** PROBLEM STATEMENT **
Scan the lines below for the word "点击用户手册". Copy each line you find it in.

::::

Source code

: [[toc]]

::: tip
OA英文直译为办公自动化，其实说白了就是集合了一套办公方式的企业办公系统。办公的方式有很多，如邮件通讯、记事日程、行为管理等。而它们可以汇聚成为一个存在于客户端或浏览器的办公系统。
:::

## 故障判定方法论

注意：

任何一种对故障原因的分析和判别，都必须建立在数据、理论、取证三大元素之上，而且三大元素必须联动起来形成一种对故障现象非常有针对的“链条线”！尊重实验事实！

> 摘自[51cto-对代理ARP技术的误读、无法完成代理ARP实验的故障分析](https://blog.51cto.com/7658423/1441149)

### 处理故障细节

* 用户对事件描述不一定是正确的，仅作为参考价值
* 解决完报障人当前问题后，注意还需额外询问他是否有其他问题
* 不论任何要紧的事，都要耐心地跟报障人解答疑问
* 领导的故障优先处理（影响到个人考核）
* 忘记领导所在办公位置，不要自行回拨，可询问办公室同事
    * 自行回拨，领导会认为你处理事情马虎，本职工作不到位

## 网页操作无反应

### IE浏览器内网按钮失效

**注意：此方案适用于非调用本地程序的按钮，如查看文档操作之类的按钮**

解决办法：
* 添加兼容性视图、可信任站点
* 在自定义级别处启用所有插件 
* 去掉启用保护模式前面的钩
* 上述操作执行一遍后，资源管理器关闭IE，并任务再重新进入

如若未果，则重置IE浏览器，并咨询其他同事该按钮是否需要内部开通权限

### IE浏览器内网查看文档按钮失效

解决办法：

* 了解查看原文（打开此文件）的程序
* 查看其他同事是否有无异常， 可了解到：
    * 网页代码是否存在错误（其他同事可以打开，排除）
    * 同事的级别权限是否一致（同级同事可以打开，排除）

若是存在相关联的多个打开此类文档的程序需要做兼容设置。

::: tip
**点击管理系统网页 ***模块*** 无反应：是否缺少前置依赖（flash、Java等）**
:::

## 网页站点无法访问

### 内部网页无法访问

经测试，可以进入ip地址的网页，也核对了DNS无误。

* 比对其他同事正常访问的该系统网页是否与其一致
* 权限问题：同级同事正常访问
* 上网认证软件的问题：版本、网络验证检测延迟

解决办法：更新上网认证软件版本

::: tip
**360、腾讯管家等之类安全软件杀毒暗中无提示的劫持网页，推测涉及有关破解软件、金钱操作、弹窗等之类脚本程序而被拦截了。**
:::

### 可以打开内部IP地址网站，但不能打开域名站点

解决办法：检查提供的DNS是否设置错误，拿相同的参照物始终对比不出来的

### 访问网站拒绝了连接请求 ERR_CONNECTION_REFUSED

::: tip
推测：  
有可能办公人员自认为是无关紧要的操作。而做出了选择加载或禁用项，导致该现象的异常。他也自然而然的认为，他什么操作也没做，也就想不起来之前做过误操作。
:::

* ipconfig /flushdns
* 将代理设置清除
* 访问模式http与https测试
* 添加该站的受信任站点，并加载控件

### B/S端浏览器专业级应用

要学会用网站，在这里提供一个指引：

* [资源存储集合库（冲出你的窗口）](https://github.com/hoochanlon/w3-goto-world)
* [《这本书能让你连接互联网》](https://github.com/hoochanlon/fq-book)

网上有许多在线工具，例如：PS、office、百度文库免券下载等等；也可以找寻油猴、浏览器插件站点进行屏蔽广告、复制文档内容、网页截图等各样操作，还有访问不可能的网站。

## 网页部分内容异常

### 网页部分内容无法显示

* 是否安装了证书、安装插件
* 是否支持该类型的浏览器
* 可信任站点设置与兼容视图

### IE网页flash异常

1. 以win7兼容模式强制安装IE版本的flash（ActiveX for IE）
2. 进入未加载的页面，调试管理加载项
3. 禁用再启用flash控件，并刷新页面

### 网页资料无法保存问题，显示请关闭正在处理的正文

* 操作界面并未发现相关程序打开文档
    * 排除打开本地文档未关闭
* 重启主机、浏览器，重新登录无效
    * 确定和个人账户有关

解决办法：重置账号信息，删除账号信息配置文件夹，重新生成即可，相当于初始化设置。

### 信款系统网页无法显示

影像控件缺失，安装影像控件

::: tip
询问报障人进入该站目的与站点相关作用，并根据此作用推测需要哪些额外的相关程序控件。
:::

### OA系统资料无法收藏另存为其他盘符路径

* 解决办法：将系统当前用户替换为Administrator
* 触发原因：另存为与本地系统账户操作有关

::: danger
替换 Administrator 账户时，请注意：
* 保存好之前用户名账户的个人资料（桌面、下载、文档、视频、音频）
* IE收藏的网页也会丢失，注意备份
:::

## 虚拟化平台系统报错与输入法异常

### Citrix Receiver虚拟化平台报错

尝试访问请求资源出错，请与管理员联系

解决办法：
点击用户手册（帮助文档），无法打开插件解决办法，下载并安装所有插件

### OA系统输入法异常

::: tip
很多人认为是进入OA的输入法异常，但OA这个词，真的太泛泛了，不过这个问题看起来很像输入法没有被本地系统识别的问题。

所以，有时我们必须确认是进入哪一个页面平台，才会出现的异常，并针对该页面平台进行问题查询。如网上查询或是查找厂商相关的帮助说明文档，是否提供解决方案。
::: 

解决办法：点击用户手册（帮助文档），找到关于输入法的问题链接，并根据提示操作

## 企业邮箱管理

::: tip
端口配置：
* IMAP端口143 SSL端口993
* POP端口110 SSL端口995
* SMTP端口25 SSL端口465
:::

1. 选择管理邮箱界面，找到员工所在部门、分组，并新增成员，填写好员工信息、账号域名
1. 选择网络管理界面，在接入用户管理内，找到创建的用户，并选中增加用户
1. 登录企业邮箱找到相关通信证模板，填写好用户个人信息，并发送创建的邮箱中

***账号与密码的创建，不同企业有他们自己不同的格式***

::::

** RESPONSE TO THE TASK **
点击用户手册（帮助文档），无法打开插件解决办法，下载并安装所有插件
解决办法：点击用户手册（帮助文档），找到关于输入法的问题链接，并根据提示操作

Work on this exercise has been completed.